Do you think about how your stories will be received in different countries around the world?
Not really. A powerful story transcends culture. We’re all story-shaped beings. I just focus on writing for one child, and if I get that right, hopefully it speaks to all children. It’s amazing that my books are being translated into so many languages. I never imagined that.
As adults, we’re so efficient and serious, but sometimes we just need to sit and let a picture book and its lyrical language and beauty speak to our hearts
What’s been the impact of writing the book on you?
Writing each story is like a mini revival, you soak yourself in the theology until it moves you. Robert Frost said, “No tears in the writer, no tears in the reader.” It is mysterious but it is true. The book is about God’s presence, not our performance. He’s with us in the storm, coming to us, he doesn’t leave us, he doesn’t turn away. That’s been so encouraging to me.

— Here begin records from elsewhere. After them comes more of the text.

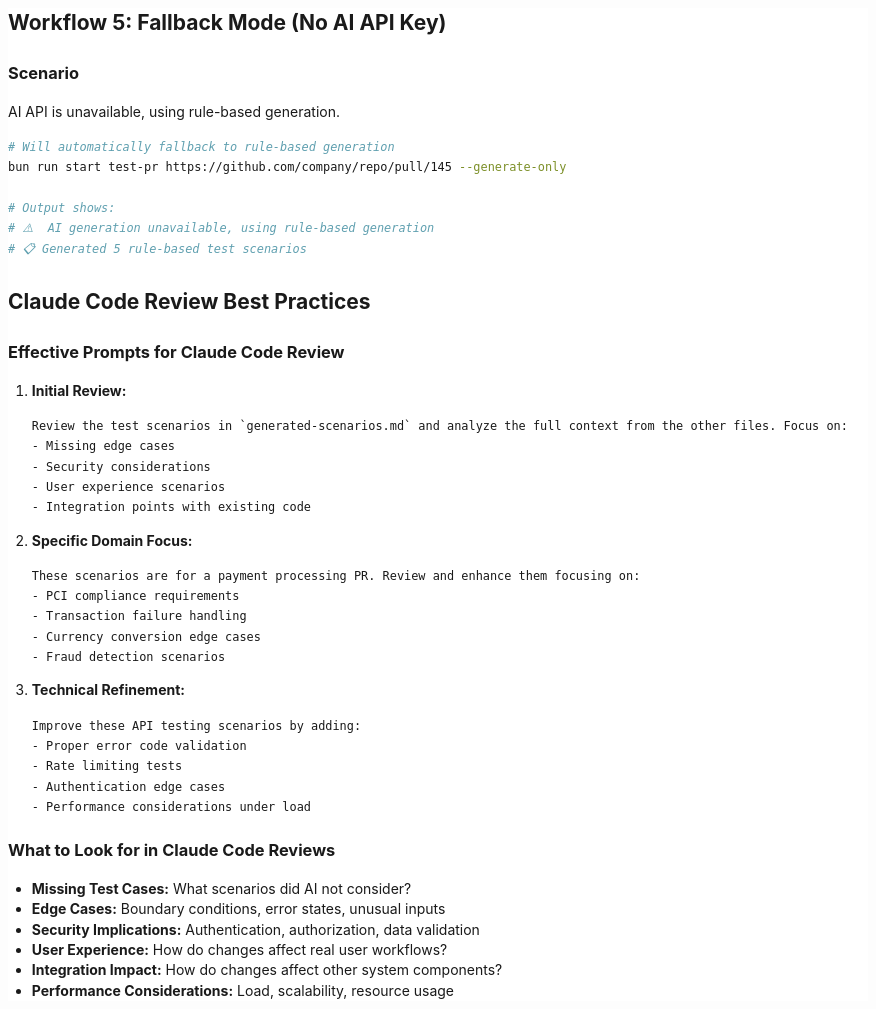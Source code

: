 ## Workflow 5: Fallback Mode (No AI API Key)

### Scenario
AI API is unavailable, using rule-based generation.

```bash
# Will automatically fallback to rule-based generation
bun run start test-pr https://github.com/company/repo/pull/145 --generate-only

# Output shows:
# ⚠️  AI generation unavailable, using rule-based generation
# 📋 Generated 5 rule-based test scenarios
```

## Claude Code Review Best Practices

### Effective Prompts for Claude Code Review

1. **Initial Review:**
   ```
   Review the test scenarios in `generated-scenarios.md` and analyze the full context from the other files. Focus on:
   - Missing edge cases
   - Security considerations
   - User experience scenarios
   - Integration points with existing code
   ```

2. **Specific Domain Focus:**
   ```
   These scenarios are for a payment processing PR. Review and enhance them focusing on:
   - PCI compliance requirements
   - Transaction failure handling
   - Currency conversion edge cases
   - Fraud detection scenarios
   ```

3. **Technical Refinement:**
   ```
   Improve these API testing scenarios by adding:
   - Proper error code validation
   - Rate limiting tests
   - Authentication edge cases
   - Performance considerations under load
   ```

### What to Look for in Claude Code Reviews

- **Missing Test Cases:** What scenarios did AI not consider?
- **Edge Cases:** Boundary conditions, error states, unusual inputs
- **Security Implications:** Authentication, authorization, data validation
- **User Experience:** How do changes affect real user workflows?
- **Integration Impact:** How do changes affect other system components?
- **Performance Considerations:** Load, scalability, resource usage
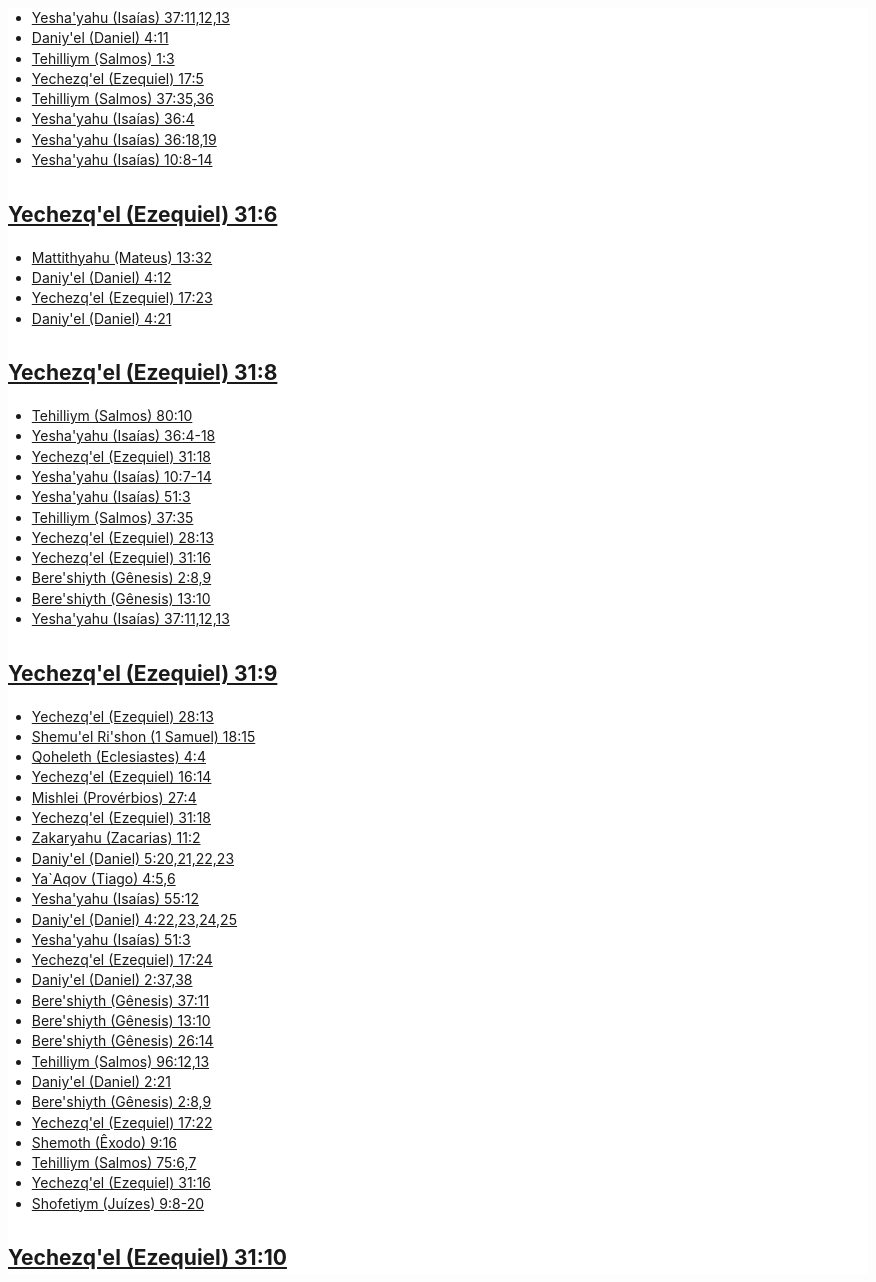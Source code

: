 - [Yesha'yahu (Isaías) 37:11,12,13](https://bible.ozzuu.com/pt_yah/Isa/37#11)
- [Daniy'el (Daniel) 4:11](https://bible.ozzuu.com/pt_yah/Dan/4#11)
- [Tehilliym (Salmos) 1:3](https://bible.ozzuu.com/pt_yah/Psa/1#3)
- [Yechezq'el (Ezequiel) 17:5](https://bible.ozzuu.com/pt_yah/Eze/17#5)
- [Tehilliym (Salmos) 37:35,36](https://bible.ozzuu.com/pt_yah/Psa/37#35)
- [Yesha'yahu (Isaías) 36:4](https://bible.ozzuu.com/pt_yah/Isa/36#4)
- [Yesha'yahu (Isaías) 36:18,19](https://bible.ozzuu.com/pt_yah/Isa/36#18)
- [Yesha'yahu (Isaías) 10:8-14](https://bible.ozzuu.com/pt_yah/Isa/10#8)
<h2 id="6"><a href="https://bible.ozzuu.com/pt_yah/Eze/31#6" target="_blank">Yechezq'el (Ezequiel) 31:6</a></h2>

- [Mattithyahu (Mateus) 13:32](https://bible.ozzuu.com/pt_yah/Mat/13#32)
- [Daniy'el (Daniel) 4:12](https://bible.ozzuu.com/pt_yah/Dan/4#12)
- [Yechezq'el (Ezequiel) 17:23](https://bible.ozzuu.com/pt_yah/Eze/17#23)
- [Daniy'el (Daniel) 4:21](https://bible.ozzuu.com/pt_yah/Dan/4#21)
<h2 id="8"><a href="https://bible.ozzuu.com/pt_yah/Eze/31#8" target="_blank">Yechezq'el (Ezequiel) 31:8</a></h2>

- [Tehilliym (Salmos) 80:10](https://bible.ozzuu.com/pt_yah/Psa/80#10)
- [Yesha'yahu (Isaías) 36:4-18](https://bible.ozzuu.com/pt_yah/Isa/36#4)
- [Yechezq'el (Ezequiel) 31:18](https://bible.ozzuu.com/pt_yah/Eze/31#18)
- [Yesha'yahu (Isaías) 10:7-14](https://bible.ozzuu.com/pt_yah/Isa/10#7)
- [Yesha'yahu (Isaías) 51:3](https://bible.ozzuu.com/pt_yah/Isa/51#3)
- [Tehilliym (Salmos) 37:35](https://bible.ozzuu.com/pt_yah/Psa/37#35)
- [Yechezq'el (Ezequiel) 28:13](https://bible.ozzuu.com/pt_yah/Eze/28#13)
- [Yechezq'el (Ezequiel) 31:16](https://bible.ozzuu.com/pt_yah/Eze/31#16)
- [Bere'shiyth (Gênesis) 2:8,9](https://bible.ozzuu.com/pt_yah/Gen/2#8)
- [Bere'shiyth (Gênesis) 13:10](https://bible.ozzuu.com/pt_yah/Gen/13#10)
- [Yesha'yahu (Isaías) 37:11,12,13](https://bible.ozzuu.com/pt_yah/Isa/37#11)
<h2 id="9"><a href="https://bible.ozzuu.com/pt_yah/Eze/31#9" target="_blank">Yechezq'el (Ezequiel) 31:9</a></h2>

- [Yechezq'el (Ezequiel) 28:13](https://bible.ozzuu.com/pt_yah/Eze/28#13)
- [Shemu'el Ri'shon (1 Samuel) 18:15](https://bible.ozzuu.com/pt_yah/1Sm/18#15)
- [Qoheleth (Eclesiastes) 4:4](https://bible.ozzuu.com/pt_yah/Ecc/4#4)
- [Yechezq'el (Ezequiel) 16:14](https://bible.ozzuu.com/pt_yah/Eze/16#14)
- [Mishlei (Provérbios) 27:4](https://bible.ozzuu.com/pt_yah/Pro/27#4)
- [Yechezq'el (Ezequiel) 31:18](https://bible.ozzuu.com/pt_yah/Eze/31#18)
- [Zakaryahu (Zacarias) 11:2](https://bible.ozzuu.com/pt_yah/Zec/11#2)
- [Daniy'el (Daniel) 5:20,21,22,23](https://bible.ozzuu.com/pt_yah/Dan/5#20)
- [Ya`Aqov (Tiago) 4:5,6](https://bible.ozzuu.com/pt_yah/Jam/4#5)
- [Yesha'yahu (Isaías) 55:12](https://bible.ozzuu.com/pt_yah/Isa/55#12)
- [Daniy'el (Daniel) 4:22,23,24,25](https://bible.ozzuu.com/pt_yah/Dan/4#22)
- [Yesha'yahu (Isaías) 51:3](https://bible.ozzuu.com/pt_yah/Isa/51#3)
- [Yechezq'el (Ezequiel) 17:24](https://bible.ozzuu.com/pt_yah/Eze/17#24)
- [Daniy'el (Daniel) 2:37,38](https://bible.ozzuu.com/pt_yah/Dan/2#37)
- [Bere'shiyth (Gênesis) 37:11](https://bible.ozzuu.com/pt_yah/Gen/37#11)
- [Bere'shiyth (Gênesis) 13:10](https://bible.ozzuu.com/pt_yah/Gen/13#10)
- [Bere'shiyth (Gênesis) 26:14](https://bible.ozzuu.com/pt_yah/Gen/26#14)
- [Tehilliym (Salmos) 96:12,13](https://bible.ozzuu.com/pt_yah/Psa/96#12)
- [Daniy'el (Daniel) 2:21](https://bible.ozzuu.com/pt_yah/Dan/2#21)
- [Bere'shiyth (Gênesis) 2:8,9](https://bible.ozzuu.com/pt_yah/Gen/2#8)
- [Yechezq'el (Ezequiel) 17:22](https://bible.ozzuu.com/pt_yah/Eze/17#22)
- [Shemoth (Êxodo) 9:16](https://bible.ozzuu.com/pt_yah/Exo/9#16)
- [Tehilliym (Salmos) 75:6,7](https://bible.ozzuu.com/pt_yah/Psa/75#6)
- [Yechezq'el (Ezequiel) 31:16](https://bible.ozzuu.com/pt_yah/Eze/31#16)
- [Shofetiym (Juízes) 9:8-20](https://bible.ozzuu.com/pt_yah/Jdg/9#8)
<h2 id="10"><a href="https://bible.ozzuu.com/pt_yah/Eze/31#10" target="_blank">Yechezq'el (Ezequiel) 31:10</a></h2>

Is there anything else you’d like to say about the book?
Though I didn’t write it for adults, I’ve heard from many who say, “I really needed that.” As adults, we’re so efficient and serious, but sometimes we just need to sit and let a picture book and its lyrical language and beauty speak to our hearts. Jago’s illustrations are wonderful. Over the years, both his art and my writing have grown, and I think the older you get, the more poignant these truths become.